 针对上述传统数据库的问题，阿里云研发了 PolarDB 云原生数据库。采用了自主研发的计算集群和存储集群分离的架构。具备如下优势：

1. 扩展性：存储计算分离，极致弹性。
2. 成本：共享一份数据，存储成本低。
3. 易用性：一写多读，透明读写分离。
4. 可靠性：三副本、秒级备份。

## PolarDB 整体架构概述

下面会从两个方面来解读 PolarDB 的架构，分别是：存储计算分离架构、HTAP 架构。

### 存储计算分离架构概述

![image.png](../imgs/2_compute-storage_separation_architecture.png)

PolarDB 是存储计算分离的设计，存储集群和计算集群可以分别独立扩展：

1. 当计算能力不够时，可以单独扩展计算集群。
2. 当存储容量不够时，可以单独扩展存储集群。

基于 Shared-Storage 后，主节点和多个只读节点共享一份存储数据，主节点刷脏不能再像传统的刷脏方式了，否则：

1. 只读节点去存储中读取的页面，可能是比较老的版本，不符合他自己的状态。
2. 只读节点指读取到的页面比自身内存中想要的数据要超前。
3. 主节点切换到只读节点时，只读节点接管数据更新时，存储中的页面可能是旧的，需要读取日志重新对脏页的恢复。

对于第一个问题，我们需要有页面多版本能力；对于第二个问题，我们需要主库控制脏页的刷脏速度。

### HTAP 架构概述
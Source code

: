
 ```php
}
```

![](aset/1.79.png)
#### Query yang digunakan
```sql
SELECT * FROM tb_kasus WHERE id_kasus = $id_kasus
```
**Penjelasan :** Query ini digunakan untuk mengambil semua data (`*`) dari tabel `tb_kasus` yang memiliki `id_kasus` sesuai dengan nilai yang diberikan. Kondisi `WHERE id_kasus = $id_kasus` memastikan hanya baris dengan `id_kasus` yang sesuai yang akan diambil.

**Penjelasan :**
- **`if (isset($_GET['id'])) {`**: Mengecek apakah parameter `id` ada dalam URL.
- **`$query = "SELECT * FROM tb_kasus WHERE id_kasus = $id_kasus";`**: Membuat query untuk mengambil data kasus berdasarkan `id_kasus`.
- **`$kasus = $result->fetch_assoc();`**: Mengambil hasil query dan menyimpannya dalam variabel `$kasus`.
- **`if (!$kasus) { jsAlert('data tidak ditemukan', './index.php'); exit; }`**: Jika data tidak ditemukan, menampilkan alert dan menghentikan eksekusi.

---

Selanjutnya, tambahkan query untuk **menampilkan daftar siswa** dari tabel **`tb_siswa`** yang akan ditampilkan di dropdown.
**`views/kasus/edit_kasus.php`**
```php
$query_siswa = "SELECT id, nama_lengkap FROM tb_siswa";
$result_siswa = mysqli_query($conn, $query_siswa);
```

──────

*What to produce:* Reading through the material above, work out how many lines include "FROM", then state that number alone.

*Response below:* 3